Zauberhafter Zizou

Der 1:0-Erfolg gegen Brasilien bringt Frankreich nicht nur ins Halbfinale, sondern verwandelt zudem ein Team von McKinsey-Beratern in eine liebenswerte Altherrentruppe

AUS FRANKFURT ANDREAS RÜTTENAUER

Mit einem Mal sehen sie lässig aus, die französischen Nationalspieler, wenn sie mit ihren dunkelblauen Ausgehanzügen und hellblauen Einheitshemden nach dem Spiel an den Journalisten vorbeidefilieren. Werden sie angesprochen, bleiben sie stehen und geben gut gelaunt und nicht selten ausführlich Auskunft. Das Auftreten der Franzosen nach dem Spiel gegen Brasilien ist nicht zu vergleichen mit dem Gehabe der Anzugträger nach den ersten beiden Gruppenspielen der WM. Noch vor zwei Wochen wirkten die französischen Kicker in ihrer blauen Geschäftsuniform, das Handy am Ohr festgeschraubt, wie eine Truppe von ewig eiligen McKinsey-Beratern – unsympathisch. Jetzt sehen dieselben Männer, die so mancher Reporter wegen nicht mehr zeitgemäßer Arbeitsauffassung vor kurzem noch in den Ruhestand schicken wollte, wieder menschlich aus. „Die guten Alten“, wie sie ihr Trainer Raymond Domenech nach dem Spiel nannte, haben Brasilien im Viertelfinale durch einen überzeugenden 1:0-Sieg eliminiert. Doch der Jubel war verhalten. Denn die Spieler haben ihr Ziel noch nicht erreicht. „Wir wollen nach Berlin“, sagte Verteidiger Willy Sagnol.
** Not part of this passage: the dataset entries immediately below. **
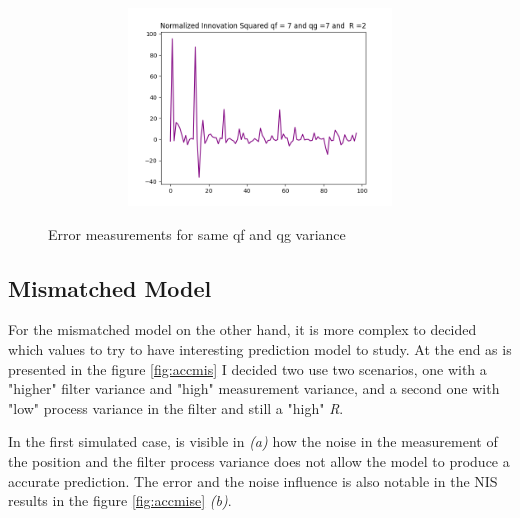 \documentclass{article}
\begin{document}
\begin{figure}[H]
\begin{subfigure}{1\textwidth}
\begin{subfigure}{.5\textwidth}
                    \caption{}
                \end{subfigure}
                \begin{subfigure}{.5\textwidth} 
                    \centering  
                    \includegraphics[width=.6\linewidth]{./img/acc/nis7_qg7_r2.png}
                    \caption{}
                \end{subfigure}                
            \end{subfigure}
            \caption{Error measurements for same qf and qg variance}
            \label{fig:accmate}
        \end{figure}

        \subsection{Mismatched Model}

        For the mismatched model on the other hand, it is more complex to decided which values to try to have interesting
        prediction model to study. At the end as is presented in the figure \ref{fig:accmis} I decided two use two scenarios,
        one with a "higher" filter variance and "high" measurement variance, and  a second one with "low" process variance in the
        filter and still a "high" \textit{R}.

        In the first simulated case, is visible in \textit{(a)} how the noise in the measurement of the position and the filter process
        variance does not allow the model to produce a accurate prediction. The error and the noise influence is also notable in the NIS
        results in the figure \ref{fig:accmise} \textit{(b)}.
\end{document}
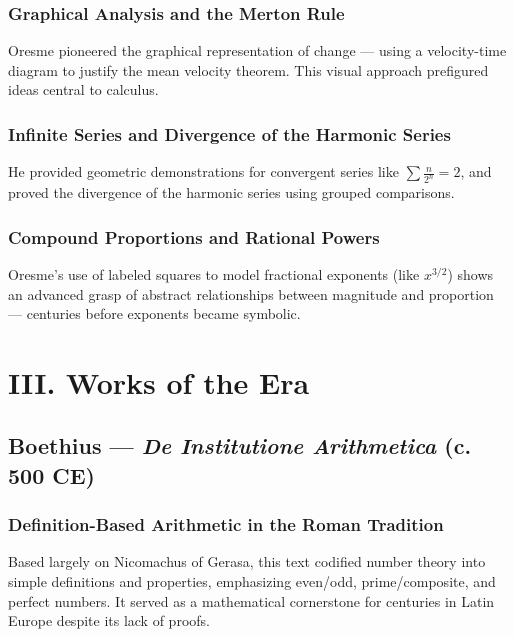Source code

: \documentclass[9pt]{article}
\begin{document}
\subsubsection*{Graphical Analysis and the Merton Rule}

Oresme pioneered the graphical representation of change — using a velocity-time diagram to justify the mean velocity theorem.  
This visual approach prefigured ideas central to calculus.

\subsubsection*{Infinite Series and Divergence of the Harmonic Series}

He provided geometric demonstrations for convergent series like \( \sum \frac{n}{2^n} = 2 \), and proved the divergence of the harmonic series using grouped comparisons.

\subsubsection*{Compound Proportions and Rational Powers}

Oresme’s use of labeled squares to model fractional exponents (like \( x^{3/2} \)) shows an advanced grasp of abstract relationships between magnitude and proportion — centuries before exponents became symbolic.

\newpage

\section*{III. Works of the Era}

\subsection*{Boethius — \textit{De Institutione Arithmetica} (c. 500 CE)}

\subsubsection*{Definition-Based Arithmetic in the Roman Tradition}

Based largely on Nicomachus of Gerasa, this text codified number theory into simple definitions and properties, emphasizing even/odd, prime/composite, and perfect numbers.  
It served as a mathematical cornerstone for centuries in Latin Europe despite its lack of proofs.
\end{document}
Er war der Einzige aus seiner Mannschaft, der, ohne dass man ihn danach gefragt hätte, einen Spieler aus seiner Mannschaft besonders hervorgehoben hat, den Mann, der für die zauberhaften Momente an diesem Abend gesorgt hat. „Zinedine war unglaublich“, zeigte sich der rechte Außenverteidiger begeistert. Vor einem wieder einmal nicht zu überwindenden zentralen Abwehrquadrat mit Patrick Vieira, Claude Makelele, William Gallas und Lilian Thuram war Zinedine Zidane immer anspielbereit, machte sich einen Spaß daraus, auch einmal auf drei gegnerische Spieler zuzulaufen,um sie zu düpieren. Immer wieder schrien die Zuschauer in Frankfurt verzückt auf, wenn „Zizou“ eine Aktion erfolgreich abgeschlossen hat. Mehr Szenenapplaus hat bei dieser WM noch kein Kicker eingeheimst.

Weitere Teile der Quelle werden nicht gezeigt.